In her new book, Asexual Erotics: Intimate Readings of Compulsory Sexuality, Przybylo seeks to redefine how we look at asexuality. “There are so many negative stereotypes. That someone is simply repressed, lazy, conservative, or ‘has not met the right person.’ These undermine the legitimacy of the orientation,” said Przybylo, an assistant professor of English at Illinois State.

Instead of viewing what asexuality is not, Asexual Erotics employs a new way to view intimacy—through a lens of feminist and queer theory. Przybylo aims to help the reader understand asexuality using the framework of erotics.

heashot of Ela Przybylo

Ela Przybylo

“The concept of the erotic used by antiracist, lesbian, feminist writers such as Audre Lorde doesn’t centralize sex or sexuality,” Przybylo said. Queer feminist writers instead define the erotic as an energy that can create connections, which stands in direct contrast to the theories of Sigmund Freud that define life energy as sexual in nature. “The erotic could be about sex and sexuality, but it is also equally about doing work together, coming together with friends, challenging oppression, and sparking revolution,” said Przybylo. “The erotic gives a space for asexuality where sharing and connections are not necessarily sexual in context.”

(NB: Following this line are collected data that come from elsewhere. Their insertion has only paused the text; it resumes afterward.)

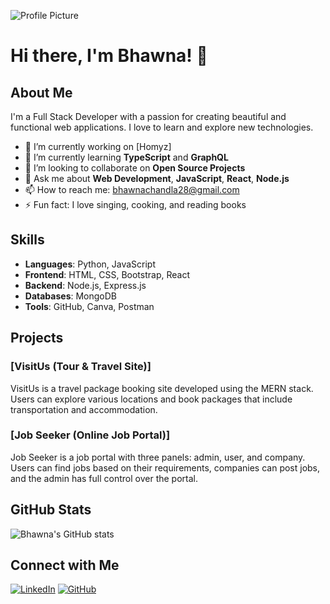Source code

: ![Profile Picture](./profile.jpeg)

# Hi there, I'm Bhawna! 👋

## About Me
I'm a Full Stack Developer with a passion for creating beautiful and functional web applications. I love to learn and explore new technologies.

- 🔭 I’m currently working on [Homyz]
- 🌱 I’m currently learning **TypeScript** and **GraphQL**
- 👯 I’m looking to collaborate on **Open Source Projects**
- 💬 Ask me about **Web Development**, **JavaScript**, **React**, **Node.js**
- 📫 How to reach me: bhawnachandla28@gmail.com
- ⚡ Fun fact: I love singing, cooking, and reading books

## Skills
- **Languages**: Python, JavaScript
- **Frontend**: HTML, CSS, Bootstrap, React
- **Backend**: Node.js, Express.js
- **Databases**: MongoDB
- **Tools**: GitHub, Canva, Postman

## Projects
### [VisitUs (Tour & Travel Site)]
VisitUs is a travel package booking site developed using the MERN stack. Users can explore various locations and book packages that include transportation and accommodation.

### [Job Seeker (Online Job Portal)]
Job Seeker is a job portal with three panels: admin, user, and company. Users can find jobs based on their requirements, companies can post jobs, and the admin has full control over the portal.

## GitHub Stats
![Bhawna's GitHub stats](https://github-readme-stats.vercel.app/api?bhawnachandla=bhawnachandla&show_icons=true&theme=radical)

## Connect with Me
[![LinkedIn](https://img.shields.io/badge/-LinkedIn-blue?style=flat-square&logo=LinkedIn&logoColor=white&link=https://www.linkedin.com/in/bhawna-chandla-35ab38239/)](https://www.linkedin.com/in/bhawna-chandla-35ab38239/)
[![GitHub](https://img.shields.io/badge/-GitHub-black?style=flat-square&logo=github&logoColor=white&link=https://github.com/bhawnachandla)](https://github.com/bhawnachandla)
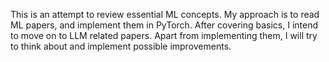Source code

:This is an attempt to review essential ML concepts. My approach is to read ML papers, and implement them in PyTorch. After covering basics, I intend to move on to LLM related papers. Apart from implementing them, I will try to think about and implement possible improvements.
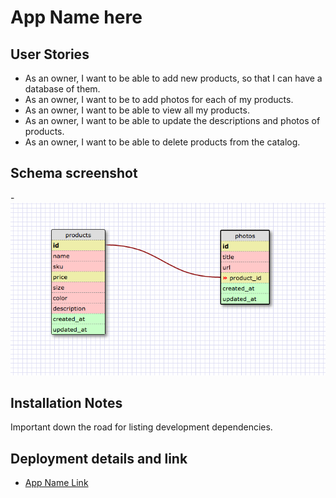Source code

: # App Name here

## User Stories

- As an owner, I want to be able to add new products, so that I can have a database of them.
- As an owner, I want to be to add photos for each of my products.
- As an owner, I want to be able to view all my products.
- As an owner, I want to be able to update the descriptions and photos of products.
- As an owner, I want to be able to delete products from the catalog.

## Schema screenshot

-![Schema](./schema.png)

## Installation Notes

Important down the road for listing development dependencies.

## Deployment details and link

- [App Name Link](https:yourthing.herokuapp.com)

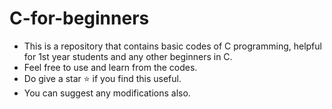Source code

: # C-for-beginners
- This is a repository that contains basic codes of C programming, helpful for 1st year students and any other beginners in C.
- Feel free to use and learn from the codes.
- Do give a star ⭐ if you find this useful.
- You can suggest any modifications also.
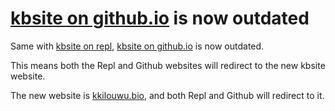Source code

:# [kbsite on github.io](https://kkilobyte.github.io) is now outdated
Same with [kbsite on repl](https://site.kkilo.repl.co), [kbsite on github.io](https://kkilobyte.github.io) is now outdated.

This means both the Repl and Github websites will redirect to the new kbsite website.

The new website is [kkilouwu.bio](https://kkilouwu.bio), and both Repl and Github will redirect to it.
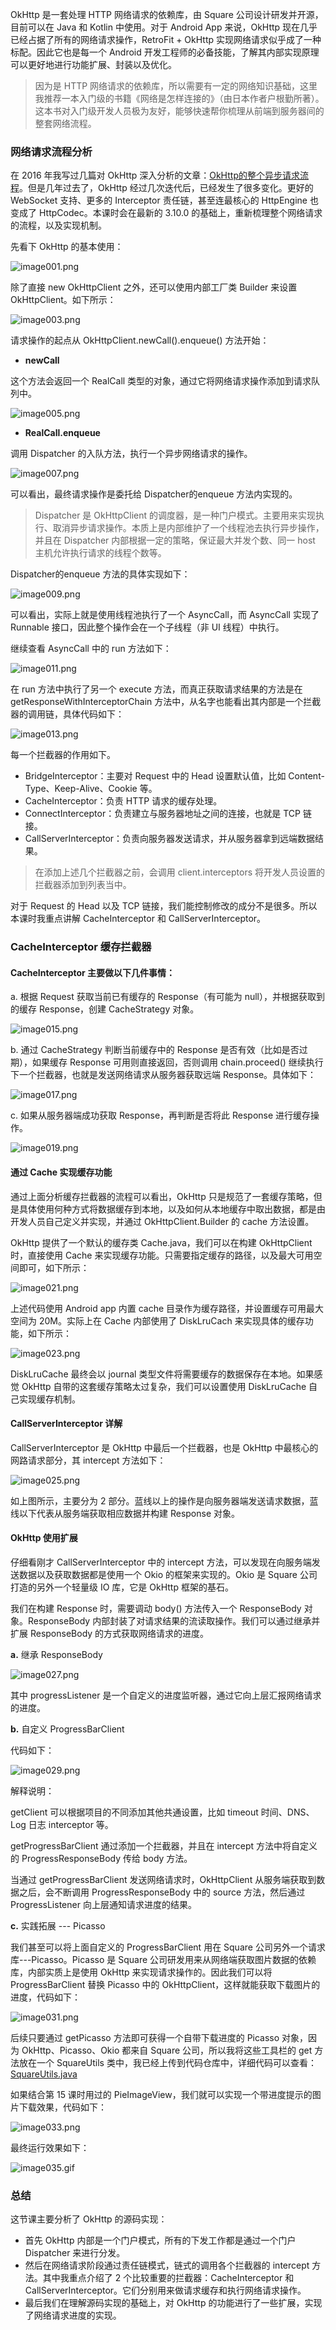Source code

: OkHttp 是一套处理 HTTP 网络请求的依赖库，由 Square 公司设计研发并开源，目前可以在 Java 和 Kotlin 中使用。对于 Android App 来说，OkHttp 现在几乎已经占据了所有的网络请求操作，RetroFit + OkHttp 实现网络请求似乎成了一种标配。因此它也是每一个 Android 开发工程师的必备技能，了解其内部实现原理可以更好地进行功能扩展、封装以及优化。
> 因为是 HTTP 网络请求的依赖库，所以需要有一定的网络知识基础，这里我推荐一本入门级的书籍《网络是怎样连接的》（由日本作者户根勤所著）。这本书对入门级开发人员极为友好，能够快速帮你梳理从前端到服务器间的整套网络流程。

### 网络请求流程分析

在 2016 年我写过几篇对 OkHttp 深入分析的文章：[OkHttp的整个异步请求流程](https://blog.csdn.net/zxm317122667/article/details/53202110)。但是几年过去了，OkHttp 经过几次迭代后，已经发生了很多变化。更好的 WebSocket 支持、更多的 Interceptor 责任链，甚至连最核心的 HttpEngine 也变成了 HttpCodec。本课时会在最新的 3.10.0 的基础上，重新梳理整个网络请求的流程，以及实现机制。

先看下 OkHttp 的基本使用：

![image001.png](https://s0.lgstatic.com/i/image/M00/0D/2B/Ciqc1F7Dk-eAItVSAADuEPXjYPo944.png)

除了直接 new OkHttpClient 之外，还可以使用内部工厂类 Builder 来设置 OkHttpClient。如下所示：

![image003.png](https://s0.lgstatic.com/i/image/M00/0D/2B/Ciqc1F7Dk--AZk_0AADHHDXvjvc960.png)

请求操作的起点从 OkHttpClient.newCall().enqueue() 方法开始：

* **newCall**

这个方法会返回一个 RealCall 类型的对象，通过它将网络请求操作添加到请求队列中。

![image005.png](https://s0.lgstatic.com/i/image/M00/0D/2B/Ciqc1F7Dk_mAeO5DAABcf9D4khg568.png)

* **RealCall.enqueue**

调用 Dispatcher 的入队方法，执行一个异步网络请求的操作。

![image007.png](https://s0.lgstatic.com/i/image/M00/0D/2B/Ciqc1F7DlACAZ0ypAAD7tUY7Aps196.png)

可以看出，最终请求操作是委托给 Dispatcher的enqueue 方法内实现的。
> Dispatcher 是 OkHttpClient 的调度器，是一种门户模式。主要用来实现执行、取消异步请求操作。本质上是内部维护了一个线程池去执行异步操作，并且在 Dispatcher 内部根据一定的策略，保证最大并发个数、同一 host 主机允许执行请求的线程个数等。

Dispatcher的enqueue 方法的具体实现如下：

![image009.png](https://s0.lgstatic.com/i/image/M00/0D/2B/Ciqc1F7DlAeAY_UjAADrZmzFV74873.png)

可以看出，实际上就是使用线程池执行了一个 AsyncCall，而 AsyncCall 实现了 Runnable 接口，因此整个操作会在一个子线程（非 UI 线程）中执行。

继续查看 AsyncCall 中的 run 方法如下：

![image011.png](https://s0.lgstatic.com/i/image/M00/0D/2B/Ciqc1F7DlA-AXkBNAAPgqEik5MY052.png)

在 run 方法中执行了另一个 execute 方法，而真正获取请求结果的方法是在 getResponseWithInterceptorChain 方法中，从名字也能看出其内部是一个拦截器的调用链，具体代码如下：

![image013.png](https://s0.lgstatic.com/i/image/M00/0D/2B/Ciqc1F7DlBqAHUznAAJGJV3xQJg366.png)

每一个拦截器的作用如下。

* BridgeInterceptor：主要对 Request 中的 Head 设置默认值，比如 Content-Type、Keep-Alive、Cookie 等。
* CacheInterceptor：负责 HTTP 请求的缓存处理。
* ConnectInterceptor：负责建立与服务器地址之间的连接，也就是 TCP 链接。
* CallServerInterceptor：负责向服务器发送请求，并从服务器拿到远端数据结果。

> 在添加上述几个拦截器之前，会调用 client.interceptors 将开发人员设置的拦截器添加到列表当中。

对于 Request 的 Head 以及 TCP 链接，我们能控制修改的成分不是很多。所以本课时我重点讲解 CacheInterceptor 和 CallServerInterceptor。

### CacheInterceptor 缓存拦截器

#### CacheInterceptor 主要做以下几件事情：

a. 根据 Request 获取当前已有缓存的 Response（有可能为 null），并根据获取到的缓存 Response，创建 CacheStrategy 对象。

![image015.png](https://s0.lgstatic.com/i/image/M00/0D/37/CgqCHl7DlCOAdC6cAAEawroM0Uo610.png)

b. 通过 CacheStrategy 判断当前缓存中的 Response 是否有效（比如是否过期），如果缓存 Response 可用则直接返回，否则调用 chain.proceed() 继续执行下一个拦截器，也就是发送网络请求从服务器获取远端 Response。具体如下：

![image017.png](https://s0.lgstatic.com/i/image/M00/0D/37/CgqCHl7DlCuAWirnAAITtFPlLeA709.png)

c. 如果从服务器端成功获取 Response，再判断是否将此 Response 进行缓存操作。

![image019.png](https://s0.lgstatic.com/i/image/M00/0D/37/CgqCHl7DlDKAXXltAAG2Dz3ktBs683.png)

#### 通过 Cache 实现缓存功能

通过上面分析缓存拦截器的流程可以看出，OkHttp 只是规范了一套缓存策略，但是具体使用何种方式将数据缓存到本地，以及如何从本地缓存中取出数据，都是由开发人员自己定义并实现，并通过 OkHttpClient.Builder 的 cache 方法设置。

OkHttp 提供了一个默认的缓存类 Cache.java，我们可以在构建 OkHttpClient 时，直接使用 Cache 来实现缓存功能。只需要指定缓存的路径，以及最大可用空间即可，如下所示：

![image021.png](https://s0.lgstatic.com/i/image/M00/0D/37/CgqCHl7DlDuAbKKmAACUEzX0A2k986.png)

上述代码使用 Android app 内置 cache 目录作为缓存路径，并设置缓存可用最大空间为 20M。实际上在 Cache 内部使用了 DiskLruCach 来实现具体的缓存功能，如下所示：

![image023.png](https://s0.lgstatic.com/i/image/M00/0D/37/CgqCHl7DlEKAfkCcAADcFHFhEIE069.png)

DiskLruCache 最终会以 journal 类型文件将需要缓存的数据保存在本地。如果感觉 OkHttp 自带的这套缓存策略太过复杂，我们可以设置使用 DiskLruCache 自己实现缓存机制。

#### CallServerInterceptor 详解

CallServerInterceptor 是 OkHttp 中最后一个拦截器，也是 OkHttp 中最核心的网路请求部分，其 intercept 方法如下：

![image025.png](https://s0.lgstatic.com/i/image/M00/0D/37/CgqCHl7DlEyAAYQ5AANbdjxrvDk061.png)

如上图所示，主要分为 2 部分。蓝线以上的操作是向服务器端发送请求数据，蓝线以下代表从服务端获取相应数据并构建 Response 对象。

#### OkHttp 使用扩展

仔细看刚才 CallServerInterceptor 中的 intercept 方法，可以发现在向服务端发送数据以及获取数据都是使用一个 Okio 的框架来实现的。Okio 是 Square 公司打造的另外一个轻量级 IO 库，它是 OkHttp 框架的基石。

我们在构建 Response 时，需要调动 body() 方法传入一个 ResponseBody 对象。ResponseBody 内部封装了对请求结果的流读取操作。我们可以通过继承并扩展 ResponseBody 的方式获取网络请求的进度。

**a.** 继承 ResponseBody

![image027.png](https://s0.lgstatic.com/i/image/M00/0D/38/CgqCHl7DlFiAfsCnAANPz4157cU538.png)

其中 progressListener 是一个自定义的进度监听器，通过它向上层汇报网络请求的进度。

**b.** 自定义 ProgressBarClient

代码如下：

![image029.png](https://s0.lgstatic.com/i/image/M00/0D/2C/Ciqc1F7DlGCADNj3AAJmGXwuBs4793.png)

解释说明：

getClient 可以根据项目的不同添加其他共通设置，比如 timeout 时间、DNS、Log 日志 interceptor 等。

getProgressBarClient 通过添加一个拦截器，并且在 intercept 方法中将自定义的 ProgressResponseBody 传给 body 方法。

当通过 getProgressBarClient 发送网络请求时，OkHttpClient 从服务端获取到数据之后，会不断调用 ProgressResponseBody 中的 source 方法，然后通过 ProgressListener 向上层通知请求进度的结果。

**c.** 实践拓展 --- Picasso

我们甚至可以将上面自定义的 ProgressBarClient 用在 Square 公司另外一个请求库---Picasso。Picasso 是 Square 公司研发用来从网络端获取图片数据的依赖库，内部实质上是使用 OkHttp 来实现请求操作的。因此我们可以将 ProgressBarClient 替换 Picasso 中的 OkHttpClient，这样就能获取下载图片的进度，代码如下：

![image031.png](https://s0.lgstatic.com/i/image/M00/0D/2C/Ciqc1F7DlGqAAo5gAAD01zTM0Cg633.png)

后续只要通过 getPicasso 方法即可获得一个自带下载进度的 Picasso 对象，因为 OkHttp、Picasso、Okio 都来自 Square 公司，所以我将这些工具栏的 get 方法放在一个 SquareUtils 类中，我已经上传到代码仓库中，详细代码可以查看：[SquareUtils.java](https://github.com/McoyJiang/LagouAndroidShare/blob/master/course17_OkHttp/SquareUtils.java)

如果结合第 15 课时用过的 PieImageView，我们就可以实现一个带进度提示的图片下载效果，代码如下：

![image033.png](https://s0.lgstatic.com/i/image/M00/0D/38/CgqCHl7DlHKAWCgpAAECSW93DuE778.png)

最终运行效果如下：

![image035.gif](https://s0.lgstatic.com/i/image/M00/0D/2C/Ciqc1F7DlH-AKnYgACIcXjP9IHk410.gif)

### 总结

这节课主要分析了 OkHttp 的源码实现：

* 首先 OkHttp 内部是一个门户模式，所有的下发工作都是通过一个门户 Dispatcher 来进行分发。
* 然后在网络请求阶段通过责任链模式，链式的调用各个拦截器的 intercept 方法。其中我重点介绍了 2 个比较重要的拦截器：CacheInterceptor 和 CallServerInterceptor。它们分别用来做请求缓存和执行网络请求操作。
* 最后我们在理解源码实现的基础上，对 OkHttp 的功能进行了一些扩展，实现了网络请求进度的实现。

This book…is a feminist engagement that takes for granted the intrinsic realness and queerness of asexuality. — Ela Przybylo

Redefining intimacy and connections as separate from sex bucks a traditional way to create identities, said Przybylo, who noted that many people still have to “prove” they are asexual. “In Western society, we almost have to claim a sexual identity to prove we exist. If we use an erotic lens, we can decenter sexual attraction in how we define intimacy.”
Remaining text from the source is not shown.